GEOGRAFIAS DA MÚSICA: O MOVIMENTO FILARMÓNICO NO TERRITÓRIO PORTUGUÊS | Diogo Miguel Pinto
GEOGRAFIAS DA MÚSICA: O MOVIMENTO FILARMÓNICO NO TERRITÓRIO PORTUGUÊS | Diogo Miguel Pinto (Universidade do Porto)
As Bandas Filarmónicas em Portugal, com mais de 700 associações distribuídas por todo o território, são pilares históricos e culturais que moldaram a identidade cultural do país nos últimos dois séculos.
De facto, as bandas observaram uma grande expansão após a revolução liberal no século XIX, sobreviveram ao Estado Novo, que repudiava o associativismo, e são hoje essenciais na dinamização cultural e social das comunidades onde se integram. O movimento filarmónico foi também acompanhando as mudanças culturais da sociedade portuguesa, expandiram-se no pós-25 de abril, abriram-se à participação das mulheres, adaptaram os reportórios e integraram músicos profissionais. Esta evolução e reinvenção foi essencial para a continuidade pujante das Bandas Filarmónicas em Portugal até aos dias de hoje.

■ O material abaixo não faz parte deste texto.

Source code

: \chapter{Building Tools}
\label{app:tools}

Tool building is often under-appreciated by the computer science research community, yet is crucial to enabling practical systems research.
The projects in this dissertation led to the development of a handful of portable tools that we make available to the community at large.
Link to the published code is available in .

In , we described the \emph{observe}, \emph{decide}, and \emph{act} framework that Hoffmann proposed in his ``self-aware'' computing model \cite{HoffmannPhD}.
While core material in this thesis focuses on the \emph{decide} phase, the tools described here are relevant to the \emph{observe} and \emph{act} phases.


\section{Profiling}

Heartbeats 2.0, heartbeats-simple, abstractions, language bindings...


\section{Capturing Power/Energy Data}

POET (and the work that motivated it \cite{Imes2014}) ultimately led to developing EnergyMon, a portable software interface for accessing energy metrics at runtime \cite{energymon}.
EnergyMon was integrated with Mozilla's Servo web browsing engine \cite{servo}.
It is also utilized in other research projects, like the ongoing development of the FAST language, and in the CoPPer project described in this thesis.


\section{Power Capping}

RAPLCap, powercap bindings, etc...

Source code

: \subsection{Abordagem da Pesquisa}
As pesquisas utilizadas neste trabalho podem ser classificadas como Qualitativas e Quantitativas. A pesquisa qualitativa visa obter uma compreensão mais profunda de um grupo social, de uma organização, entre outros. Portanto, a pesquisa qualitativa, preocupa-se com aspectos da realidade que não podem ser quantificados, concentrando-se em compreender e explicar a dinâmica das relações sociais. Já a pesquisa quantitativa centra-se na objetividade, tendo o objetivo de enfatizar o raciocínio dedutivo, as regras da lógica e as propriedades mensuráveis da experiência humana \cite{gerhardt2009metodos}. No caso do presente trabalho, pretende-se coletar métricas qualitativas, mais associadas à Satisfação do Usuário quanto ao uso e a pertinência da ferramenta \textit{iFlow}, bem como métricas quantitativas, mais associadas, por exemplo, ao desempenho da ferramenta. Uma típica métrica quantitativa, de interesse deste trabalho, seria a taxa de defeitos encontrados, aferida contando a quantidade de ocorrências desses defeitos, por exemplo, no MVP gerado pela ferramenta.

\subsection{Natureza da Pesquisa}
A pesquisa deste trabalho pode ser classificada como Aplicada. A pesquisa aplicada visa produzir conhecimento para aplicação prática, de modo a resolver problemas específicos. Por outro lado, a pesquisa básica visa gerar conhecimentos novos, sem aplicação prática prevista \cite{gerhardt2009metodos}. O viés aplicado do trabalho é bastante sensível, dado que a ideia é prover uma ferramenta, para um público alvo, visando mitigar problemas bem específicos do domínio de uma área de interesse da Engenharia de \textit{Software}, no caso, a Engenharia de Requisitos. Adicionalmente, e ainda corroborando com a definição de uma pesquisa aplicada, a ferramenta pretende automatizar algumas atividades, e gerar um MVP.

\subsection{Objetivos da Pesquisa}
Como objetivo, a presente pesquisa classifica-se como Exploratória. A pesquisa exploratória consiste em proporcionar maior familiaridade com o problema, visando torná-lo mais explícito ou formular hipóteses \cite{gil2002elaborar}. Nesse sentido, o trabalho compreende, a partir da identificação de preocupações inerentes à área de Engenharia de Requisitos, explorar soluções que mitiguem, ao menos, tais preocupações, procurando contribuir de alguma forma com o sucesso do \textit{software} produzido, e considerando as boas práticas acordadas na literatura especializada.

Para além de uma história rica, as filarmónicas contribuem com uma diversidade de eventos culturais que vão muito para além das tradicionais romarias do período estival, realizam atividades diversas que se prolongam ao longo do ano, por exemplo realizando concertos, cantares das “Janeiras”, festivais de bandas e outras atividades culturais e recreativas que dinamizam muitas áreas rurais de Portugal que não possuem outro tipo de atividade cultural. E, embora também desempenhem um papel relevante nos espaços urbanos, é nos territórios do “interior” do país que estas associações são efetivamente cruciais, não só pela democratização do ensino da música, mas também pelo impacto que criam no sentido de pertença e de comunidade, tão essenciais nesta nova era da digitalização e da “dessocialização”.
É sempre crucial recordar que, no passado, uma parte substancial da população rural não sabia ler, mas tinham conhecimentos musicais, o movimento filarmónico existente em Portugal teve neste campo um papel crucial. De facto, podemos afirmar que as bandas são o primeiro contacto de muitos portugueses com a música, sobretudo antes da proliferação do ensino artístico profissional nos últimos 20 anos.
É frequente também observar a dinâmica criada entre as instituições e a aldeia ou freguesia de onde são originárias, observando-se, em grande medida, vínculos de apropriação elevados, que inclusive se traduzem em “rivalidades” entre povoações. De facto, as Bandas Filarmónicas são autênticas embaixadoras dos seus territórios sempre que se deslocam no país ou no exterior. Para isso, veja-se também o enorme leque de obras musicais com nomes de Aldeias, Vilas e concelhos, ou então que remetem para lendas e histórias de determinados territórios. Deixo alguns exemplos como a marcha “Município de Baião”, uma homenagem ao concelho de Baião; “As Muralhas de Monção", que é uma homenagem às lendas e à gente de Monção; "A Lenda de Celinda", obra dedicada a Celinda, a mulher que, segundo a lenda, deu nome à terra (Sertã) e combateu os romanos com uma sertã cheia de azeite a ferver, lançando-a do seu castelo; ou então "Tangil - 1838", obra dedicada aos músicos e à população da freguesia de Tangil, todas estas obras do compositor Nuno Osório. Posso ainda referir a obra “Aldeia da Música” do compositor Vítor Resende, que homenageia a Aldeia de São Cipriano em Resende, que possui a particularidade de ter duas Bandas Filarmónicas: “A Velha” e “A Nova”.
Referir, por fim, que há imensas potencialidades de investigação, no âmbito da ciência geográfica, no que diz respeito a estes movimentos. É verdade que a geografia não tem dado muita atenção ao papel importantíssimo do associativismo na sociedade e nos territórios. Faço referência a um estudo que participei com colegas da Universidade do Porto, e que avaliou o impacto da COVID–19 no funcionamento das Bandas Filarmónicas. Os resultados são desafiadores e merecem uma reflexão séria dos decisores políticos, e também da academia.